My adult daughter was visiting me from out of state. Throughout her life, she has struggled with anxiety and depression. When I look at her, I see a beautiful, statuesque young woman, but her appearance shows only her outer protective shell, not the thick layers of fear, abandonment, need for control, and other symptoms of the family disease of alcoholism that encase the beautiful being hidden within.

I know this because I am an adult child of alcoholics. I understand her because I was her. I learned at a tender age to be hypervigilant and observant to try to control my out-of-control family life. My main control method was trying to make all the angry, depressed, sad people around me happy. Their happiness was my focus. My attempts to cope with my family situation created a protective shell made of hard, thick layers of dishonesty, distorted thinking, fear, anxiety, and self-loathing. By the time I was my daughter’s age, my thinking about myself and others was warped.

I had no idea who I was, what I felt, or how to get the love and security I longed for. I sought to fill these needs in all the wrong places—self-medicating with alcohol; dating men who were alcoholics, addicts, or emotionally unavailable; and spending time with “friends” I wanted to please even though I didn’t like them.

I attended my first Al‑Anon meeting over 40 years ago. Before that, I didn’t know that my mother, father, and sister were alcoholics. Having been planted deep in the woods of a dysfunctional family, I had no way of knowing there were other ways of living in the world. But Al‑Anon changed this.

During my early days in Al‑Anon, I was my usual silent, sad, miserable self, though I kept a smile painted on my face no matter how awful, angry, and resentful I felt inside. I was so focused on everyone else I never thought of honestly looking at myself. But I heard over and over that “in this program, the focus is on you.” That idea was foreign to me. I had no idea that the security, stability, and love I longed for could never be found outside myself, which was where I was seeking it.
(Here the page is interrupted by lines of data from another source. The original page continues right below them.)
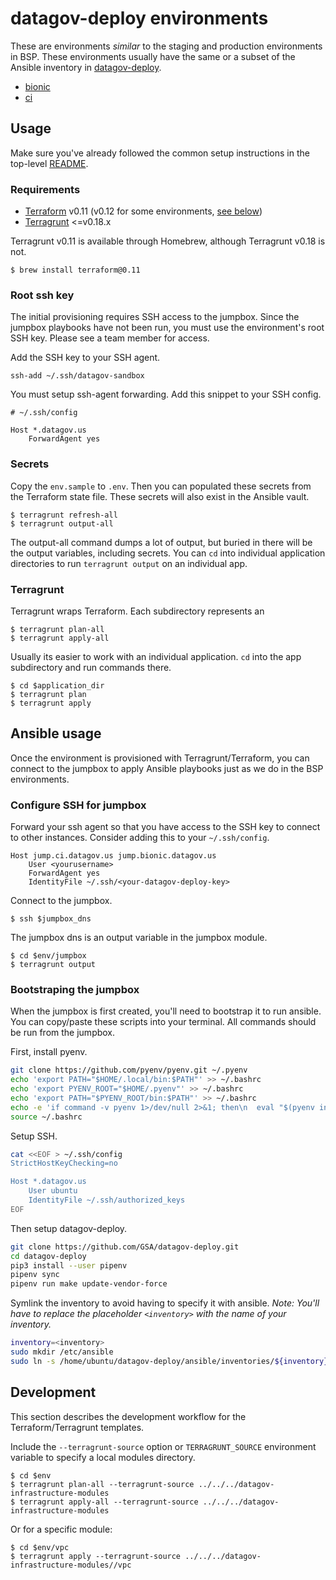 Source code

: # datagov-deploy environments

These are environments _similar_ to the staging and production environments in
BSP. These environments usually have the same or a subset of the Ansible
inventory in [datagov-deploy](https://github.com/GSA/datagov-deploy).

- [bionic](../bionic/README.md)
- [ci](../ci/README.md)


## Usage

Make sure you've already followed the common setup instructions in the top-level
[README](../README.md).


### Requirements

- [Terraform](https://www.terraform.io/intro/getting-started/install.html) v0.11
  (v0.12 for some environments, [see below](#environments))
- [Terragrunt](https://github.com/gruntwork-io/terragrunt#install-terragrunt) <=v0.18.x

Terragrunt v0.11 is available through Homebrew, although Terragrunt v0.18 is
not.

    $ brew install terraform@0.11


### Root ssh key

The initial provisioning requires SSH access to the jumpbox. Since the jumpbox playbooks have
not been run, you must use the environment's root SSH key. Please see a team
member for access.

Add the SSH key to your SSH agent.

    ssh-add ~/.ssh/datagov-sandbox

You must setup ssh-agent forwarding. Add this snippet to your SSH config.

```
# ~/.ssh/config

Host *.datagov.us
    ForwardAgent yes
```


### Secrets

Copy the `env.sample` to `.env`. Then you can populated these secrets from the
Terraform state file. These secrets will also exist in the Ansible vault.

    $ terragrunt refresh-all
    $ terragrunt output-all

The output-all command dumps a lot of output, but buried in there will be the
output variables, including secrets. You can `cd` into individual application
directories to run `terragrunt output` on an individual app.


### Terragrunt

Terragrunt wraps Terraform. Each subdirectory represents an


    $ terragrunt plan-all
    $ terragrunt apply-all

Usually its easier to work with an individual application. `cd` into the app
subdirectory and run commands there.

    $ cd $application_dir
    $ terragrunt plan
    $ terragrunt apply


## Ansible usage

Once the environment is provisioned with Terragrunt/Terraform, you can connect
to the jumpbox to apply Ansible playbooks just as we do in the BSP environments.


### Configure SSH for jumpbox

Forward your ssh agent so that you have access to the SSH key to connect to
other instances. Consider adding this to your `~/.ssh/config`.

```
Host jump.ci.datagov.us jump.bionic.datagov.us
    User <yourusername>
    ForwardAgent yes
    IdentityFile ~/.ssh/<your-datagov-deploy-key>
```

Connect to the jumpbox.

    $ ssh $jumpbox_dns

The jumpbox dns is an output variable in the jumpbox module.

    $ cd $env/jumpbox
    $ terragrunt output


### Bootstraping the jumpbox

When the jumpbox is first created, you'll need to bootstrap it to run ansible.
You can copy/paste these scripts into your terminal. All commands should be run
from the jumpbox.

First, install pyenv.

```bash
git clone https://github.com/pyenv/pyenv.git ~/.pyenv
echo 'export PATH="$HOME/.local/bin:$PATH"' >> ~/.bashrc
echo 'export PYENV_ROOT="$HOME/.pyenv"' >> ~/.bashrc
echo 'export PATH="$PYENV_ROOT/bin:$PATH"' >> ~/.bashrc
echo -e 'if command -v pyenv 1>/dev/null 2>&1; then\n  eval "$(pyenv init -)"\nfi' >> ~/.bashrc
source ~/.bashrc
```

Setup SSH.

```bash
cat <<EOF > ~/.ssh/config
StrictHostKeyChecking=no

Host *.datagov.us
    User ubuntu
    IdentityFile ~/.ssh/authorized_keys
EOF
```

Then setup datagov-deploy.

```bash
git clone https://github.com/GSA/datagov-deploy.git
cd datagov-deploy
pip3 install --user pipenv
pipenv sync
pipenv run make update-vendor-force
```

Symlink the inventory to avoid having to specify it with ansible. _Note: You'll have to
replace the placeholder `<inventory>` with the name of your inventory._

```bash
inventory=<inventory>
sudo mkdir /etc/ansible
sudo ln -s /home/ubuntu/datagov-deploy/ansible/inventories/${inventory} /etc/ansible/hosts
```


## Development

This section describes the development workflow for the Terraform/Terragrunt
templates.

Include the `--terragrunt-source` option or `TERRAGRUNT_SOURCE` environment
variable to specify a local modules directory.

    $ cd $env
    $ terragrunt plan-all --terragrunt-source ../../../datagov-infrastructure-modules
    $ terragrunt apply-all --terragrunt-source ../../../datagov-infrastructure-modules

Or for a specific module:

    $ cd $env/vpc
    $ terragrunt apply --terragrunt-source ../../../datagov-infrastructure-modules//vpc
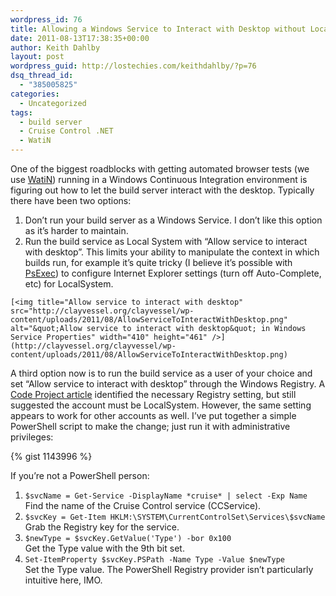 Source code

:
 ```yaml
---
wordpress_id: 76
title: Allowing a Windows Service to Interact with Desktop without LocalSystem
date: 2011-08-13T17:38:35+00:00
author: Keith Dahlby
layout: post
wordpress_guid: http://lostechies.com/keithdahlby/?p=76
dsq_thread_id:
  - "385005825"
categories:
  - Uncategorized
tags:
  - build server
  - Cruise Control .NET
  - WatiN
---
```

One of the biggest roadblocks with getting automated browser tests (we use [WatiN](http://watin.org/ "WatiN")) running in a Windows Continuous Integration environment is figuring out how to let the build server interact with the desktop. Typically there have been two options:

  1. Don&#8217;t run your build server as a Windows Service. I don&#8217;t like this option as it&#8217;s harder to maintain.
  2. Run the build service as Local System with &#8220;Allow service to interact with desktop&#8221;. This limits your ability to manipulate the context in which builds run, for example it&#8217;s quite tricky (I believe it&#8217;s possible with [PsExec](http://technet.microsoft.com/en-us/sysinternals/bb897553.aspx "Sysinternals PsExec")) to configure Internet Explorer settings (turn off Auto-Complete, etc) for LocalSystem.
  
    [<img title="Allow service to interact with desktop" src="http://clayvessel.org/clayvessel/wp-content/uploads/2011/08/AllowServiceToInteractWithDesktop.png" alt="&quot;Allow service to interact with desktop&quot; in Windows Service Properties" width="410" height="461" />](http://clayvessel.org/clayvessel/wp-content/uploads/2011/08/AllowServiceToInteractWithDesktop.png)

A third option now is to run the build service as a user of your choice and set &#8220;Allow service to interact with desktop&#8221; through the Windows Registry. A [Code Project article](http://www.codeproject.com/KB/install/cswindowsservicedesktop.aspx "Interact With Desktop when Installing Windows Service") identified the necessary Registry setting, but still suggested the account must be LocalSystem. However, the same setting appears to work for other accounts as well. I&#8217;ve put together a simple PowerShell script to make the change; just run it with administrative privileges:

{% gist 1143996 %}

If you&#8217;re not a PowerShell person:

  1. `$svcName = Get-Service -DisplayName *cruise* | select -Exp Name`  
    Find the name of the Cruise Control service (CCService).
  2. `$svcKey = Get-Item HKLM:\SYSTEM\CurrentControlSet\Services\$svcName`  
    Grab the Registry key for the service.
  3. `$newType = $svcKey.GetValue('Type') -bor 0x100`  
    Get the Type value with the 9th bit set.
  4. `Set-ItemProperty $svcKey.PSPath -Name Type -Value $newType`  
    Set the Type value. The PowerShell Registry provider isn&#8217;t particularly intuitive here, IMO. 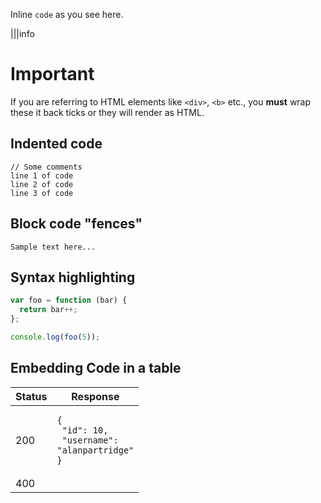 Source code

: Inline `code` as you see here. 

|||info
# Important

If you are referring to HTML elements like `<div>`, `<b>` etc., you **must** wrap these it back ticks or they will render as HTML.

## Indented code

    // Some comments
    line 1 of code
    line 2 of code
    line 3 of code


## Block code "fences"

```
Sample text here...
```

## Syntax highlighting

``` js
var foo = function (bar) {
  return bar++;
};

console.log(foo(5));
```

## Embedding Code in a table


| Status | Response  |
| ------ | --------- |
| 200    | <pre><code>{<br/>  "id": 10,<br/>  "username": "alanpartridge"<br/>}</code></pre>   |
| 400    |                                 |
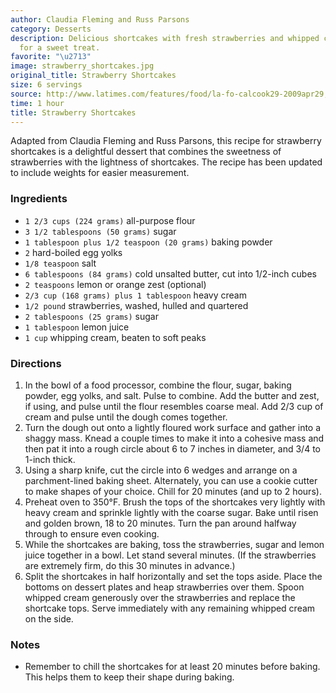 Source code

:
 ```yaml
---
author: Claudia Fleming and Russ Parsons
category: Desserts
description: Delicious shortcakes with fresh strawberries and whipped cream, perfect
  for a sweet treat.
favorite: "\u2713"
image: strawberry_shortcakes.jpg
original_title: Strawberry Shortcakes
size: 6 servings
source: http://www.latimes.com/features/food/la-fo-calcook29-2009apr29,0,7260754.story
time: 1 hour
title: Strawberry Shortcakes
---
```


Adapted from Claudia Fleming and Russ Parsons, this recipe for strawberry shortcakes is a delightful dessert that combines the sweetness of strawberries with the lightness of shortcakes. The recipe has been updated to include weights for easier measurement.

### Ingredients

* `1 2/3 cups (224 grams)` all-purpose flour
* `3 1/2 tablespoons (50 grams)` sugar
* `1 tablespoon plus 1/2 teaspoon (20 grams)` baking powder
* `2` hard-boiled egg yolks
* `1/8 teaspoon` salt
* `6 tablespoons (84 grams)` cold unsalted butter, cut into 1/2-inch cubes
* `2 teaspoons` lemon or orange zest (optional)
* `2/3 cup (168 grams) plus 1 tablespoon` heavy cream
* `1/2 pound` strawberries, washed, hulled and quartered
* `2 tablespoons (25 grams)` sugar
* `1 tablespoon` lemon juice
* `1 cup` whipping cream, beaten to soft peaks

### Directions

1. In the bowl of a food processor, combine the flour, sugar, baking powder, egg yolks, and salt. Pulse to combine. Add the butter and zest, if using, and pulse until the flour resembles coarse meal. Add 2/3 cup of cream and pulse until the dough comes together.
2. Turn the dough out onto a lightly floured work surface and gather into a shaggy mass. Knead a couple times to make it into a cohesive mass and then pat it into a rough circle about 6 to 7 inches in diameter, and 3/4 to 1-inch thick.
3. Using a sharp knife, cut the circle into 6 wedges and arrange on a parchment-lined baking sheet. Alternately, you can use a cookie cutter to make shapes of your choice. Chill for 20 minutes (and up to 2 hours).
4. Preheat oven to 350°F. Brush the tops of the shortcakes very lightly with heavy cream and sprinkle lightly with the coarse sugar. Bake until risen and golden brown, 18 to 20 minutes. Turn the pan around halfway through to ensure even cooking.
5. While the shortcakes are baking, toss the strawberries, sugar and lemon juice together in a bowl. Let stand several minutes. (If the strawberries are extremely firm, do this 30 minutes in advance.)
6. Split the shortcakes in half horizontally and set the tops aside. Place the bottoms on dessert plates and heap strawberries over them. Spoon whipped cream generously over the strawberries and replace the shortcake tops. Serve immediately with any remaining whipped cream on the side.

### Notes

- Remember to chill the shortcakes for at least 20 minutes before baking. This helps them to keep their shape during baking.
Instead, it resided within me where my Higher Power was.

Al‑Anon is the spiritual vessel on which I set sail all those years ago in my quest to discover what was hidden beneath the shell I grew to protect my heart. The meetings, literature, Steps, principles, my Sponsor, service, and friendships helped me navigate life in new ways and recover from the devastating effects alcohol and addiction had on my life. Today, the Al‑Anon program continues to reveal those parts of my shell that still need to be removed to uncover more of the serene, joyful, beautiful me inside.

By Anonymous

The Forum, July 2024

 

Feel free to reprint this article on your service arm website or newsletter, along with this credit line: Reprinted with permission of The Forum, Al‑Anon Family Group Headquarters, Inc., Virginia Beach, Virginia, USA.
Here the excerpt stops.